- Home
- Liveability in Action
- Box Story: Collaboration on a Historic Multinational Agreement to Protect Marine Biodiversity
Box Story: Collaboration on a Historic Multinational Agreement to Protect Marine Biodiversity
Discover how Singapore’s multilateral partnerships and Ambassador Rena Lee shaped a historic marine treaty.
Singapore’s collaboration on international partnerships does not just involve the pursuit of cooperative bilateral agreements with other countries or between resident agencies and their counterparts. One of the key planks of Singapore’s collaborative approach to international partnerships is its consistent commitment to multilateralism, which has become even more crucial in helping Singapore and its partners meet the urgent challenges of reducing carbon emissions, deal with the negative impacts of climate change, as well as preserve natural environments that are threatened worldwide.
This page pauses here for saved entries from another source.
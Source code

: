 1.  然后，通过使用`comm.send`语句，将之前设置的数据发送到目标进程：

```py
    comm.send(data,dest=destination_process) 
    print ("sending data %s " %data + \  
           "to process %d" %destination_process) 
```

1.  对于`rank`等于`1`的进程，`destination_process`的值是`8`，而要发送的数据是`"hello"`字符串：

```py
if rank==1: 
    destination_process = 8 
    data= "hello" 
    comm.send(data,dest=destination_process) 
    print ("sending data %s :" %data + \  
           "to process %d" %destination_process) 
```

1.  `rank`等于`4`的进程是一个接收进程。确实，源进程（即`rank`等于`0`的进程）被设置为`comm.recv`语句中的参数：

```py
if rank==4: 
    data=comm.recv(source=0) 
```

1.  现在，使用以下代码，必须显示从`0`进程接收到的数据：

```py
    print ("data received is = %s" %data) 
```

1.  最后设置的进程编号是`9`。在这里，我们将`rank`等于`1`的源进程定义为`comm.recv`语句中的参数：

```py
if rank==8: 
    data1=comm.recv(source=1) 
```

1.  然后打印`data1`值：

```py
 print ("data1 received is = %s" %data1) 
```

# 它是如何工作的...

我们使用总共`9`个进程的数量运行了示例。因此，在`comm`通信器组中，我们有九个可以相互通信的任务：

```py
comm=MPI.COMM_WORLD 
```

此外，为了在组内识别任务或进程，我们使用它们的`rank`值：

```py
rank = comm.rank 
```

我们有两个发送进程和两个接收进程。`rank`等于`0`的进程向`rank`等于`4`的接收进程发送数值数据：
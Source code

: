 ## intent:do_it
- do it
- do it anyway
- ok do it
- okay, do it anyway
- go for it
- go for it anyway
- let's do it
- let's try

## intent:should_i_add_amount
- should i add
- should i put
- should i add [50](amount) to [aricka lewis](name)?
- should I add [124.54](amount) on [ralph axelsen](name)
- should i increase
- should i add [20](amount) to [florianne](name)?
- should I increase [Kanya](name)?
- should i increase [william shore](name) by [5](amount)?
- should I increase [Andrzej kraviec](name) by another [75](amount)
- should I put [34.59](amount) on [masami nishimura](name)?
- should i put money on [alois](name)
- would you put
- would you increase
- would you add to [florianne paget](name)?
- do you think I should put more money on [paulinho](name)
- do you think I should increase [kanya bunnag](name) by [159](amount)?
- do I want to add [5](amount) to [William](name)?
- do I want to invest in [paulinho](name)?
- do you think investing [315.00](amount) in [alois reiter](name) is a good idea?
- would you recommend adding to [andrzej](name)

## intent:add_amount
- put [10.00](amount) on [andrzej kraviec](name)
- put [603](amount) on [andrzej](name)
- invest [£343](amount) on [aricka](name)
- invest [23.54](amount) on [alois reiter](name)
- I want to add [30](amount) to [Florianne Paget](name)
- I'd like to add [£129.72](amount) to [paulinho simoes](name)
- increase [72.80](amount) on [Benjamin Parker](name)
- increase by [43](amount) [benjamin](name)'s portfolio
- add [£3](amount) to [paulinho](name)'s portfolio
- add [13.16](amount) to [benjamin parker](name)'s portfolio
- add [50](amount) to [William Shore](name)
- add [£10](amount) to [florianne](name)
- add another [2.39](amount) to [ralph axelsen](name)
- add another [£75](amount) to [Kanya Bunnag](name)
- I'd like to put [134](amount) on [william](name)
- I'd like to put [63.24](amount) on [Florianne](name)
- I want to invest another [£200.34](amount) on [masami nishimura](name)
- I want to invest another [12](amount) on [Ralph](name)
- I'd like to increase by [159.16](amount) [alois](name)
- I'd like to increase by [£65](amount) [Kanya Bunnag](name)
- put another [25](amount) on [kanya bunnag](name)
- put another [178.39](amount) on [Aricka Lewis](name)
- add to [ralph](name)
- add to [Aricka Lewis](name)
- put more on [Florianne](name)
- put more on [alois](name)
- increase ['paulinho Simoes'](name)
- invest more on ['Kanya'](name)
Significant examples of this collaborative approach to multilateral partnerships are given not just through the work of Singapore’s agencies but from that of notable resident individuals like Rena Lee, Singapore’s Ambassador for Oceans and Law of the Sea Issues (2018–2023). As the president of negotiations at the Intergovernmental Conference on Marine Biodiversity of Areas Beyond National Jurisdiction (BBNJ), Ambassador Lee oversaw talks among more than 190 countries leading to the historic United Nations High Seas Treaty on 4 March 2023.

The BBNJ Agreement will help to preserve the world’s marine biodiversity (Unsplash)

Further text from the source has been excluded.